Trois années s’écoulèrent sans que le roi eût lieu de se promettre aucuns avantages ; il était presque désesperé ; il prit cent fois la résolution de se jeter dans le lac ; et il l’aurait fait, s’il avait pu envisager ce dernier coup comme un remède aux peines de la reine et de la princesse.

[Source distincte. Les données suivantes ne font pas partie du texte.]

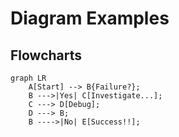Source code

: # Diagram Examples

## Flowcharts

```mermaid
graph LR
    A[Start] --> B{Failure?};
    B --->|Yes| C[Investigate...];
    C ---> D[Debug];
    D ---> B;
    B ---->|No| E[Success!!];
```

Il courait à son ordinaire tantôt d’un côté, tantôt d’un autre, lorsqu’un dragon affreux l’appela et lui dit : « Si vous voulez me jurer par votre couronne et par votre sceptre, par votre manteau royal, par votre femme et votre fille, de me donner un certain morceau à manger dont je suis friand, et que je vous demanderai lorsque j’en aurai envie, je vais vous prendre sur mes ailes ; et malgré tous les monstres qui couvrent ce lac, et qui gardent le château de cristal, je vous promets que nous retirerons la reine et la princesse Moufette.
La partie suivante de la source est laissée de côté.